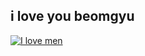 ## i love you beomgyu 

[![I love men](https://img.youtube.com/vi/80SH8Z_DOnY/maxresdefault.jpg)](https://www.youtube.com/watch?v=80SH8Z_DOnY)





<!--
**annekoyya/annekoyya** is a ✨ _special_ ✨ repository because its `README.md` (this file) appears on your GitHub profile.

Here are some ideas to get you started:

- 🔭 I’m currently working on ...
- 🌱 I’m currently learning ...
- 👯 I’m looking to collaborate on ...
- 🤔 I’m looking for help with ...
- 💬 Ask me about ...
- 📫 How to reach me: ...
- 😄 Pronouns: ...
- ⚡ Fun fact: ...
-->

* **Task brief**: Everything from the line containing "- 👯 I’m looking to collaborate on ..." to the end of the data above should be quoted exactly, please, both ends included, and nothing outside that span.

* **Output of the task**:
- 👯 I’m looking to collaborate on ...
- 🤔 I’m looking for help with ...
- 💬 Ask me about ...
- 📫 How to reach me: ...
- 😄 Pronouns: ...
- ⚡ Fun fact: ...
-->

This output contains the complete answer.